NCEA Level 1 replaced School Certificate in 2002, Level 2 replaced Sixth Form Certificate in 2003 and Level 3 replaced Bursary in 2004. A transitional Sixth Form Certificate was offered by schools in 2003 and 2004.

System

The NCEA system has three levels – one, two, and three – corresponding to their respective levels on the National Qualifications Framework. Each level is generally studied in each of the three final years of secondary schooling, with NCEA Level 1 in Year 11, NCEA Level 2 in Year 12, and NCEA Level 3 in Year 13, although it is not uncommon for students to study across multiple levels.

To pass each level, students must gain a certain number of credits at that level or above. Credits are awarded through students passing unit standards or achievement standards. Each school subject is made up of multiple standards – for example, Mathematics at Level 1 is made up of 13 achievement standards, including separate standards for number, algebra, geometry, trigonometry, statistics and probability.

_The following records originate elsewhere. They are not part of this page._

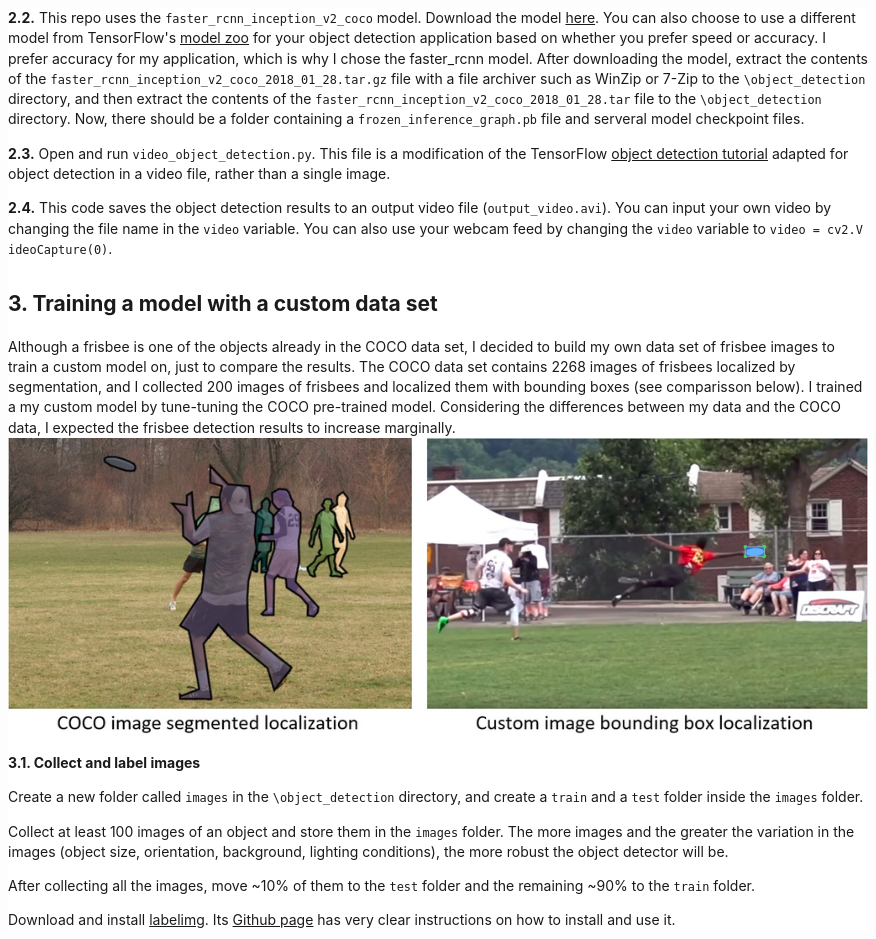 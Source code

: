 **2.2.** This repo uses the `faster_rcnn_inception_v2_coco` model. Download the model [here](http://download.tensorflow.org/models/object_detection/faster_rcnn_inception_v2_coco_2018_01_28.tar.gz). You can also choose to use a different model from TensorFlow's [model zoo](https://github.com/tensorflow/models/blob/master/research/object_detection/g3doc/detection_model_zoo.md) for your object detection application based on whether you prefer speed or accuracy. I prefer accuracy for my application, which is why I chose the faster_rcnn model. After downloading the model, extract the contents of the `faster_rcnn_inception_v2_coco_2018_01_28.tar.gz` file with a file archiver such as WinZip or 7-Zip to the `\object_detection` directory, and then extract the contents of the `faster_rcnn_inception_v2_coco_2018_01_28.tar` file to the `\object_detection` directory. Now, there should be a folder containing a `frozen_inference_graph.pb` file and serveral model checkpoint files. 

**2.3.** Open and run `video_object_detection.py`. This file is a modification of the TensorFlow [object detection tutorial](https://github.com/tensorflow/models/blob/master/research/object_detection/object_detection_tutorial.ipynb) adapted for object detection in a video file, rather than a single image.

**2.4.** This code saves the object detection results to an output video file (`output_video.avi`). You can input your own video by changing the file name in the `video` variable. You can also use your webcam feed by changing the `video` variable to `video = cv2.VideoCapture(0)`.

## 3. Training a model with a custom data set
Although a frisbee is one of the objects already in the COCO data set, I decided to build my own data set of frisbee images to train a custom model on, just to compare the results. The COCO data set contains 2268 images of frisbees localized by segmentation, and I collected 200 images of frisbees and localized them with bounding boxes (see comparisson below). I trained a my custom model by tune-tuning the COCO pre-trained model. Considering the differences between my data and the COCO data, I expected the frisbee detection results to increase marginally. ![](readme_images/localization_comparisson.jpg) 

**3.1. Collect and label images** 

Create a new folder called `images` in the `\object_detection` directory, and create a `train` and a `test` folder inside the `images` folder. 

Collect at least 100 images of an object and store them in the `images` folder. The more images and the greater the variation in the images (object size, orientation, background, lighting conditions), the more robust the object detector will be. 

After collecting all the images, move ~10% of them to the `test` folder and the remaining ~90% to the `train` folder.

Download and install [labelimg](https://www.dropbox.com/s/tq7zfrcwl44vxan/windows_v1.6.0.zip?dl=1). Its [Github page](https://github.com/tzutalin/labelImg) has very clear instructions on how to install and use it.
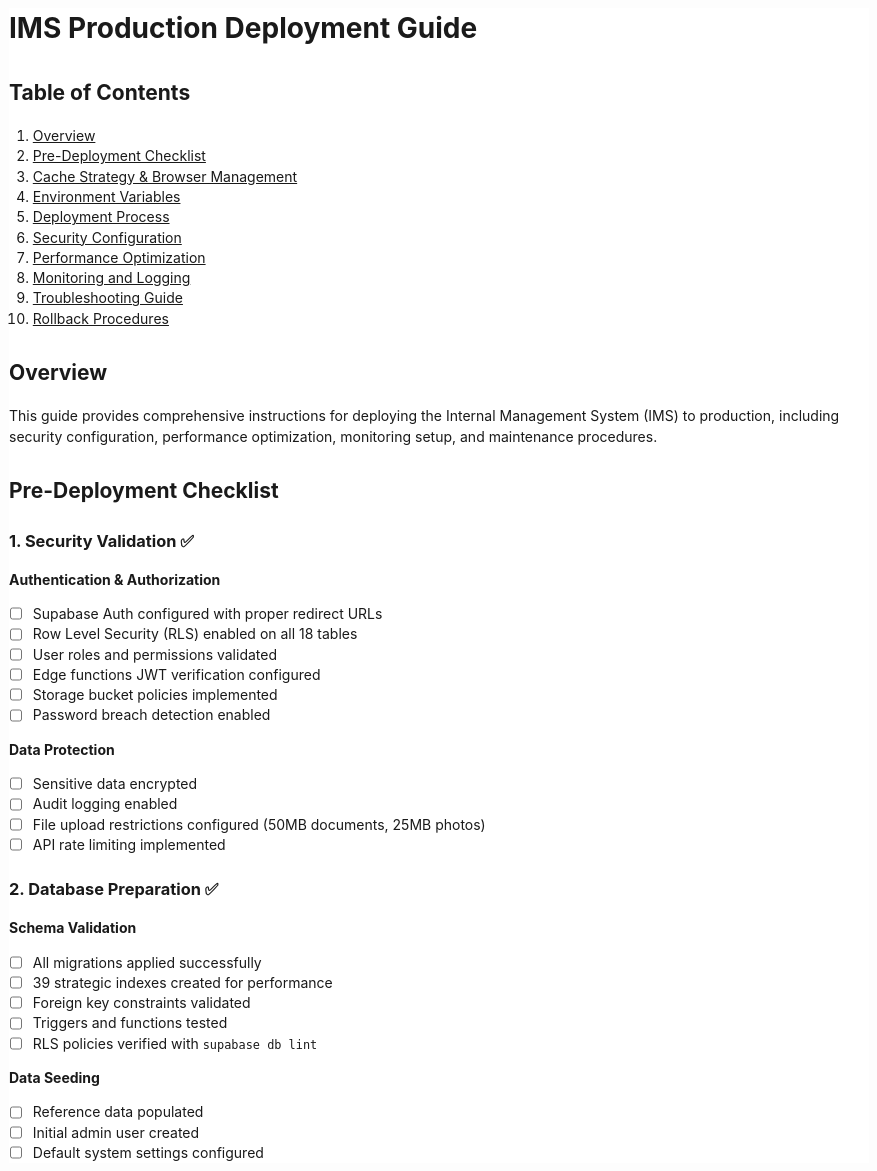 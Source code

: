 # IMS Production Deployment Guide

## Table of Contents
1. [Overview](#overview)
2. [Pre-Deployment Checklist](#pre-deployment-checklist)
3. [Cache Strategy & Browser Management](#cache-strategy--browser-management)
4. [Environment Variables](#environment-variables)
5. [Deployment Process](#deployment-process)
6. [Security Configuration](#security-configuration)
7. [Performance Optimization](#performance-optimization)
8. [Monitoring and Logging](#monitoring-and-logging)
9. [Troubleshooting Guide](#troubleshooting-guide)
10. [Rollback Procedures](#rollback-procedures)

## Overview

This guide provides comprehensive instructions for deploying the Internal Management System (IMS) to production, including security configuration, performance optimization, monitoring setup, and maintenance procedures.

## Pre-Deployment Checklist

### 1. Security Validation ✅

**Authentication & Authorization**
- [ ] Supabase Auth configured with proper redirect URLs
- [ ] Row Level Security (RLS) enabled on all 18 tables
- [ ] User roles and permissions validated
- [ ] Edge functions JWT verification configured
- [ ] Storage bucket policies implemented
- [ ] Password breach detection enabled

**Data Protection**
- [ ] Sensitive data encrypted
- [ ] Audit logging enabled
- [ ] File upload restrictions configured (50MB documents, 25MB photos)
- [ ] API rate limiting implemented

### 2. Database Preparation ✅

**Schema Validation**
- [ ] All migrations applied successfully
- [ ] 39 strategic indexes created for performance
- [ ] Foreign key constraints validated
- [ ] Triggers and functions tested
- [ ] RLS policies verified with `supabase db lint`

**Data Seeding**
- [ ] Reference data populated
- [ ] Initial admin user created
- [ ] Default system settings configured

Unit and achievement standards represent the two kinds of standards used in NCEA. Both use criterion-based marking, which means students need to meet the specified criteria for each grade level to achieve at that level. However, unit standards are 'competency based' whereas achievement standards derive from the New Zealand Curriculum. Most unit standards use a simple Achieved/Not Achieved system, whereas achievement standards use a four-grade scale: Not Achieved (N), Achieved (A), Merit (M) and Excellence (E). Furthermore, each standard is assigned a particular credit value. For instance, Standard 91394 (Analyse ideas and values of the classical world) is worth four credits while Standard 91587 (Apply systems of simultaneous equations in solving problems) is worth 3 credits.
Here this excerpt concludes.